# [AIM OF THE TASK]
Take each line of the data that contains the string "class" and copy it.

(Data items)
------------------------

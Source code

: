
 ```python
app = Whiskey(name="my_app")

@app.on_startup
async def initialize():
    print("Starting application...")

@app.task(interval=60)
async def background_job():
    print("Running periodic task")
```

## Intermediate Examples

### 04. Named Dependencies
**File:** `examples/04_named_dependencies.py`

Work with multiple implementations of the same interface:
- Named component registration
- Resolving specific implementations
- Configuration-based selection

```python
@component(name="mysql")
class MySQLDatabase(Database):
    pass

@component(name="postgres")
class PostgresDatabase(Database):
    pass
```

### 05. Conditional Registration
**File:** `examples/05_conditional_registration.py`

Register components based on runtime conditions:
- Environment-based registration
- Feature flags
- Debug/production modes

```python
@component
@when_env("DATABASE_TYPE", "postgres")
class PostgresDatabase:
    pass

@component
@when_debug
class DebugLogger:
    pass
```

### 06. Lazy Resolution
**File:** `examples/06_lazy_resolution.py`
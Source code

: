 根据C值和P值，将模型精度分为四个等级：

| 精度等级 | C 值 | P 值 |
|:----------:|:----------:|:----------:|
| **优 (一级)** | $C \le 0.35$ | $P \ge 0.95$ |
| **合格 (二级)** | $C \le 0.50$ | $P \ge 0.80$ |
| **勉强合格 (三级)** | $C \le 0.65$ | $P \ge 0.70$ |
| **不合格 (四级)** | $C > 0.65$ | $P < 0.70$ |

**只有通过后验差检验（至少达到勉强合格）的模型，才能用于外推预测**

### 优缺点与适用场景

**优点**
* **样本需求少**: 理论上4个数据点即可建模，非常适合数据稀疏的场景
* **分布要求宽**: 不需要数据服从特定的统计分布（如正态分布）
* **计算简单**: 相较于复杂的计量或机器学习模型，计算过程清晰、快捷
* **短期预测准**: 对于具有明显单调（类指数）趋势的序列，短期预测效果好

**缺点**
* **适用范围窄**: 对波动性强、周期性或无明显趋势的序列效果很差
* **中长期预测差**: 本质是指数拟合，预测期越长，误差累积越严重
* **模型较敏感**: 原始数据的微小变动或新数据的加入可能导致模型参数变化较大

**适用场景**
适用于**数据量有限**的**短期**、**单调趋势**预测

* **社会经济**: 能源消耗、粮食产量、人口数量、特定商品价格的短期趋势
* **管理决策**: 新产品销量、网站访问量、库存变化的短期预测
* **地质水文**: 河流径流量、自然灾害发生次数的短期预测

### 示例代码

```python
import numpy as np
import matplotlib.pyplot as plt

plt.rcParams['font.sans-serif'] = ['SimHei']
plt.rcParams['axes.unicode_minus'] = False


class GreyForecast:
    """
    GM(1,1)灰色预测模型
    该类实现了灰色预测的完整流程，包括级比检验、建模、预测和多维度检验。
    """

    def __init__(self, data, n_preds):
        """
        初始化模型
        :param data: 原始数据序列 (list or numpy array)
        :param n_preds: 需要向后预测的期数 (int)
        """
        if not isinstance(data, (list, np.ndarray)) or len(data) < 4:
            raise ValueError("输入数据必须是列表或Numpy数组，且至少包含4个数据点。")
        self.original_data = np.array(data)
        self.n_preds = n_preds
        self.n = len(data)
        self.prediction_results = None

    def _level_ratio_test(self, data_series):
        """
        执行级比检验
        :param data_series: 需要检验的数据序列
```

------------------------

# [TASK RESPONSE]
class MySQLDatabase(Database):
class PostgresDatabase(Database):
class PostgresDatabase:
class DebugLogger:
class GreyForecast:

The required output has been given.